WORK INSTRUCTION >> Where does the string "managing" occur in the entries below? Copy every line where it does.

Extracted records >>
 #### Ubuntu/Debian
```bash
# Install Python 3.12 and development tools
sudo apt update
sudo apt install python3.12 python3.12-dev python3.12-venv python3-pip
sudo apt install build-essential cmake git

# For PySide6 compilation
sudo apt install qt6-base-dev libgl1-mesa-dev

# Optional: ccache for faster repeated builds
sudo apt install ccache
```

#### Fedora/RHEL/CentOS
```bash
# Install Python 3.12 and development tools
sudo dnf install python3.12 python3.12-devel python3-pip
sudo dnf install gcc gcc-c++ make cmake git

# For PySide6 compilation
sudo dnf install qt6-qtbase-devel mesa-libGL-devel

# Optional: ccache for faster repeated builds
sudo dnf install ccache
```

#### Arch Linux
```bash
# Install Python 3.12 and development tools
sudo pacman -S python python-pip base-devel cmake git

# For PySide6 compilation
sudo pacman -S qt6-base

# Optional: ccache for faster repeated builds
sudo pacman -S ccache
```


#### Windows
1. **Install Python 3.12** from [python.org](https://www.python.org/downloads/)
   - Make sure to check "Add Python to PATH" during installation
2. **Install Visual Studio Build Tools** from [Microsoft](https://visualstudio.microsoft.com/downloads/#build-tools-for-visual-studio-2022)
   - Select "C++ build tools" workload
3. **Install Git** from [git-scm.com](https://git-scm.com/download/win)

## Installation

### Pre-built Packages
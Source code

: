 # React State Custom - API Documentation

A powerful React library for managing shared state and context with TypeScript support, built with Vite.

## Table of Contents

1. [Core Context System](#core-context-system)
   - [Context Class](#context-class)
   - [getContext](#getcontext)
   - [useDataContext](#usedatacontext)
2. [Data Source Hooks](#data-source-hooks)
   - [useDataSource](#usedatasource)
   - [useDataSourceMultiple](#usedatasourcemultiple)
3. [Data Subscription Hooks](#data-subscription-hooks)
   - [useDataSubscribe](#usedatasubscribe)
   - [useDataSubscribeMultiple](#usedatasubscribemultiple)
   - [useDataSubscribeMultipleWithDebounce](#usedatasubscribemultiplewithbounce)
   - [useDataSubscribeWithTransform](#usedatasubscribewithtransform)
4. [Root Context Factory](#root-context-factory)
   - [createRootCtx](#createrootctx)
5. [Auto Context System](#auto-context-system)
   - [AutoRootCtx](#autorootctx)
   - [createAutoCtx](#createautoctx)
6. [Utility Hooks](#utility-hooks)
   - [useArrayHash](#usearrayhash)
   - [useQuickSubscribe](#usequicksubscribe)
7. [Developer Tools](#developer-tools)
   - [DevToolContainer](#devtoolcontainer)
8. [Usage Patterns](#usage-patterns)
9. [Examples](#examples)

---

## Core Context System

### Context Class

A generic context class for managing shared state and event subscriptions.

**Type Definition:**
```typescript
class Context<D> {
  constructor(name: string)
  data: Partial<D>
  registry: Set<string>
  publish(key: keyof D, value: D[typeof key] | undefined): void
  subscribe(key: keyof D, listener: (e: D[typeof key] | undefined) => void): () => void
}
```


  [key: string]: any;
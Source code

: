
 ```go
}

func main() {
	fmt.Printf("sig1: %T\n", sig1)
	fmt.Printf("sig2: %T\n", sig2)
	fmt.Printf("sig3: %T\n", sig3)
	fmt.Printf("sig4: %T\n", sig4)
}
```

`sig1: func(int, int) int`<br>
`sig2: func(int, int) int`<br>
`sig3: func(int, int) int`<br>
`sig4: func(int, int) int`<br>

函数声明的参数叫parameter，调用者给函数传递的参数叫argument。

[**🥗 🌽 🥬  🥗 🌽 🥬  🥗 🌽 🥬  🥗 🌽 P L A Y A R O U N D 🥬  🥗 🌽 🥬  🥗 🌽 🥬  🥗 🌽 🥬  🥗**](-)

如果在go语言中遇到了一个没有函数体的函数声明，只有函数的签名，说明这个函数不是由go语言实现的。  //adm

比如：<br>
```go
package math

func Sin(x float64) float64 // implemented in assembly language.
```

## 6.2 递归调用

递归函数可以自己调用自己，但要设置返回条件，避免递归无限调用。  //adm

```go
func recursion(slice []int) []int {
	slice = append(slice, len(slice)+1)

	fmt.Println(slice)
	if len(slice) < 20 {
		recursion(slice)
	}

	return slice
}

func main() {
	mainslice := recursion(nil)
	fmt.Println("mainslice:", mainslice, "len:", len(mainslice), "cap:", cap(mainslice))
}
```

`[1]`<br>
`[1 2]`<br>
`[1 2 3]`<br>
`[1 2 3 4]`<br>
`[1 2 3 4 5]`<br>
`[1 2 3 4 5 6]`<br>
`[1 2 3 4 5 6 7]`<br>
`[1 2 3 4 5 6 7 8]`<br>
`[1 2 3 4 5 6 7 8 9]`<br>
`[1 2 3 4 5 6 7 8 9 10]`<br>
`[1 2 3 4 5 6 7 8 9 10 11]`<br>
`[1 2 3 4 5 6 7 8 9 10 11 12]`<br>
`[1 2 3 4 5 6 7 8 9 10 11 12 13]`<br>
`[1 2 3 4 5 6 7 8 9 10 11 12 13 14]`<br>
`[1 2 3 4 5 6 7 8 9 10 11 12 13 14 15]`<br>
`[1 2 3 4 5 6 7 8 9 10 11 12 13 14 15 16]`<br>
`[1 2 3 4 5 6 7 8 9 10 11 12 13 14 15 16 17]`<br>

COMPLETED EXERCISE >>
A powerful React library for managing shared state and context with TypeScript support, built with Vite.
A generic context class for managing shared state and event subscriptions.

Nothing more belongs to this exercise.